• **Work request**
Sort through the entries below and pull out lines containing the word "tools".

• **Source records**
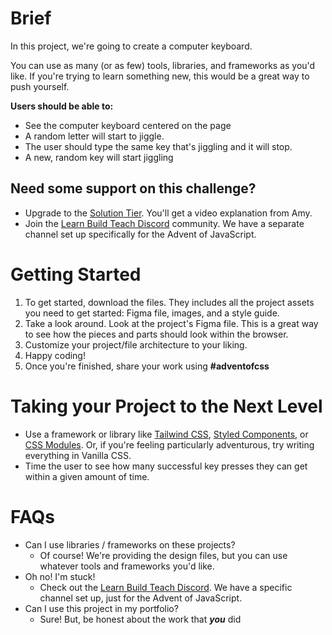 # **Brief**

In this project, we're going to create a computer keyboard.

You can use as many (or as few) tools, libraries, and frameworks as you'd like. If you're trying to learn something new, this would be a great way to push yourself.

**Users should be able to:**

- See the computer keyboard centered on the page
- A random letter will start to jiggle.
- The user should type the same key that's jiggling and it will stop.
- A new, random key will start jiggling

## **Need some support on this challenge?**

- Upgrade to the [Solution Tier](http://adventofcss.com). You'll get a video explanation from Amy.
- Join the [Learn Build Teach Discord](http://learnbuildteach.com) community. We have a separate channel set up specifically for the Advent of JavaScript.

# **Getting Started**

1. To get started, download the files. They includes all the project assets you need to get started: Figma file, images, and a style guide.
2. Take a look around. Look at the project's Figma file. This is a great way to see how the pieces and parts should look within the browser.
3. Customize your project/file architecture to your liking.
4. Happy coding!
5. Once you're finished, share your work using **#adventofcss**

# **Taking your Project to the Next Level**

- Use a framework or library like [Tailwind CSS](https://tailwindcss.com/), [Styled Components](https://styled-components.com/), or [CSS Modules](https://github.com/css-modules/css-modules). Or, if you're feeling particularly adventurous, try writing everything in Vanilla CSS.
- Time the user to see how many successful key presses they can get within a given amount of time.

# FAQs

- Can I use libraries / frameworks on these projects?
  - Of course! We're providing the design files, but you can use whatever tools and frameworks you'd like.
- Oh no! I'm stuck!
  - Check out the [Learn Build Teach Discord](http://learnbuildteach.com). We have a specific channel set up, just for the Advent of JavaScript.
- Can I use this project in my portfolio?
  - Sure! But, be honest about the work that **_you_** did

• **Output below**
You can use as many (or as few) tools, libraries, and frameworks as you'd like. If you're trying to learn something new, this would be a great way to push yourself.
  - Of course! We're providing the design files, but you can use whatever tools and frameworks you'd like.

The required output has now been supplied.